◆ **Work order**:
Would you reproduce all of the entries exactly?

◆ **Records to process**:
[Start of Attachment]

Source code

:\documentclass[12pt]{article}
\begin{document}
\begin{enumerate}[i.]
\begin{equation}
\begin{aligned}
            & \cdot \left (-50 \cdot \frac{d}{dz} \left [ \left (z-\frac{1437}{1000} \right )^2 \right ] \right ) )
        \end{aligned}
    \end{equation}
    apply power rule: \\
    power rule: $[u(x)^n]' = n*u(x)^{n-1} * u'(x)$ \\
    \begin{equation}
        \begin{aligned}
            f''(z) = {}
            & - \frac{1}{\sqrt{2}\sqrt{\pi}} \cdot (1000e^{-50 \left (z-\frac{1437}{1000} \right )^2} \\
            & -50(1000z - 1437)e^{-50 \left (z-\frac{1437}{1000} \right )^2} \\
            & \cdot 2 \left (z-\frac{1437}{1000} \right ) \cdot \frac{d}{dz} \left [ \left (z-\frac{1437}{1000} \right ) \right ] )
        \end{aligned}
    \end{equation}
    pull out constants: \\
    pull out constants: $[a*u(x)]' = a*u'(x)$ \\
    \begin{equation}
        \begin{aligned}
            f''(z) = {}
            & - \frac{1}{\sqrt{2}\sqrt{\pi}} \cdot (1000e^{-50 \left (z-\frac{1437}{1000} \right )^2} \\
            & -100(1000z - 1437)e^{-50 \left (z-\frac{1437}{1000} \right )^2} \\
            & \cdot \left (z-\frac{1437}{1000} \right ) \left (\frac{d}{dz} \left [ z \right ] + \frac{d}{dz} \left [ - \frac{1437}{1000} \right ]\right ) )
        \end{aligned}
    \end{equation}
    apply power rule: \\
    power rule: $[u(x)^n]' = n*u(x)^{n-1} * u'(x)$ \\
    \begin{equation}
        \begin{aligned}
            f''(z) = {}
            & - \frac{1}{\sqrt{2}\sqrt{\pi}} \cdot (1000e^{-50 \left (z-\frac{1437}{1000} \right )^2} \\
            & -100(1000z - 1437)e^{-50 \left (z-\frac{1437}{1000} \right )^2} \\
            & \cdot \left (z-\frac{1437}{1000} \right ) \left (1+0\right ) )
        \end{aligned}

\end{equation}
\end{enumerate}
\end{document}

[End of Attachment]

◆ **Answer section**:
Source code

:\documentclass[12pt]{article}
\begin{document}
\begin{enumerate}[i.]
\begin{equation}
\begin{aligned}
            & \cdot \left (-50 \cdot \frac{d}{dz} \left [ \left (z-\frac{1437}{1000} \right )^2 \right ] \right ) )
        \end{aligned}
    \end{equation}
    apply power rule: \\
    power rule: $[u(x)^n]' = n*u(x)^{n-1} * u'(x)$ \\
    \begin{equation}
        \begin{aligned}
            f''(z) = {}
            & - \frac{1}{\sqrt{2}\sqrt{\pi}} \cdot (1000e^{-50 \left (z-\frac{1437}{1000} \right )^2} \\
            & -50(1000z - 1437)e^{-50 \left (z-\frac{1437}{1000} \right )^2} \\
            & \cdot 2 \left (z-\frac{1437}{1000} \right ) \cdot \frac{d}{dz} \left [ \left (z-\frac{1437}{1000} \right ) \right ] )
        \end{aligned}
    \end{equation}
    pull out constants: \\
    pull out constants: $[a*u(x)]' = a*u'(x)$ \\
    \begin{equation}
        \begin{aligned}
            f''(z) = {}
            & - \frac{1}{\sqrt{2}\sqrt{\pi}} \cdot (1000e^{-50 \left (z-\frac{1437}{1000} \right )^2} \\
            & -100(1000z - 1437)e^{-50 \left (z-\frac{1437}{1000} \right )^2} \\
            & \cdot \left (z-\frac{1437}{1000} \right ) \left (\frac{d}{dz} \left [ z \right ] + \frac{d}{dz} \left [ - \frac{1437}{1000} \right ]\right ) )
        \end{aligned}
    \end{equation}
    apply power rule: \\
    power rule: $[u(x)^n]' = n*u(x)^{n-1} * u'(x)$ \\
    \begin{equation}
        \begin{aligned}
            f''(z) = {}
            & - \frac{1}{\sqrt{2}\sqrt{\pi}} \cdot (1000e^{-50 \left (z-\frac{1437}{1000} \right )^2} \\
            & -100(1000z - 1437)e^{-50 \left (z-\frac{1437}{1000} \right )^2} \\
            & \cdot \left (z-\frac{1437}{1000} \right ) \left (1+0\right ) )
        \end{aligned}

\end{equation}
\end{enumerate}
\end{document}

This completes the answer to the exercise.